How To Make a Rocket Stove from a Beer Keg

Mark Boyle
Tuesday, 8th October 2013

Mark Boyle makes a moneyless, robust and durable rocket stove out of a discarded Guinness keg. Having made rocket stoves from tin cans, he shows you why this design will last a lifetime.

Rocket stoves are one of many smart ways you can reduce your reliance on imported gas or electricity for your cooking needs, whether it be for tea, soup or eggs. However, like everything, some of the designs and ideas you find on the internet work better than others. I've made rocket stoves out of small and large tin cans in the past, and whilst they are easy to make and a good use of waste (and handy if you're going camping), they are not so durable, so you inevitably end up having to make new ones.

This rocket stove is made from an old, damaged Guinness keg which was lying around my neighbours garden.
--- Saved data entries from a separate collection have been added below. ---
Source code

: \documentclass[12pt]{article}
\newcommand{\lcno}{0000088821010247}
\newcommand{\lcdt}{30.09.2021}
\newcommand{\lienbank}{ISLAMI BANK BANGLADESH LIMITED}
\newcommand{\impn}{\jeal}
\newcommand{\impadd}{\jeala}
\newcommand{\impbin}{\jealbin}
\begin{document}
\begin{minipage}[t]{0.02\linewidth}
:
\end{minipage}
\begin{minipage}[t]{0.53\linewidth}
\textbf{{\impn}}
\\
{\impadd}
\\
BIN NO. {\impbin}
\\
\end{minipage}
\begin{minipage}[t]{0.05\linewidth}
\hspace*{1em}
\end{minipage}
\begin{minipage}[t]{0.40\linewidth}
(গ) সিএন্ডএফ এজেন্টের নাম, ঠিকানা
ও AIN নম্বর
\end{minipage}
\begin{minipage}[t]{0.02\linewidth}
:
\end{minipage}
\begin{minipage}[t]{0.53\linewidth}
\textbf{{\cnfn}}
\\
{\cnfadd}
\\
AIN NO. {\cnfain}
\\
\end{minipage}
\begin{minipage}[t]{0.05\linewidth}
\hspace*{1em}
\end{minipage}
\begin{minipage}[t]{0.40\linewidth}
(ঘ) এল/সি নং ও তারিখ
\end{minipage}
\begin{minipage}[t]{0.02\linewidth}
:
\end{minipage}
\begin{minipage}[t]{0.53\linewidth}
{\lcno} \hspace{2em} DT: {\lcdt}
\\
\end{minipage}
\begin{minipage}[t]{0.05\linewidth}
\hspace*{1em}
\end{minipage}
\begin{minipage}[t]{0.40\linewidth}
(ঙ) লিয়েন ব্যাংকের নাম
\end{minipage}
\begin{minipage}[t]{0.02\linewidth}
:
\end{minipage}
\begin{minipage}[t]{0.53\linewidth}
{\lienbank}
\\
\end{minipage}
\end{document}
If you can find a damaged keg this is a good way to reuse it as it will last a lifetime. Make sure the keg is depressurise first before you start modifying it.

I cut two holes - one out of the top, leaving enough space around the flue pipe so that you can comfortably infill it in with an insulating material, and the other through the side, where you will eventually feed your wood into. The holes I cut for this were made with an angle grinder - modern materials, such as those in kegs, need modern tools unfortunately. It is best to then fill the bottom of the keg with sand (or ideally ashes if you have enough), fit your elbowed flue pipe in place, before filling around the flue pipe up to the top of the keg with more ashes or sand. Then cut your flue pipe to size, leaving a few inches between where your flue pipe ends and where your grill will be placed.

Fit a small piece of aluminium, possibly cut from a tin can and the width of the diameter of your flue pipe, and fit it into the middle of the opening where you feed your kindling. You can then place your kindling and wood on the top of this where it will burn, whilst allowing sufficient airflow in through the bottom.

Our water comes from the spring, the tea from our herb garden, and the wood to fuel it from our land. We then flask three litres of it up for the day, which we use for for tea, eggs and dinner. If you want to effectively double your hob capacity, steam your vegetables on top of your pot of spuds.

It's another great way to help close the loop in all we do.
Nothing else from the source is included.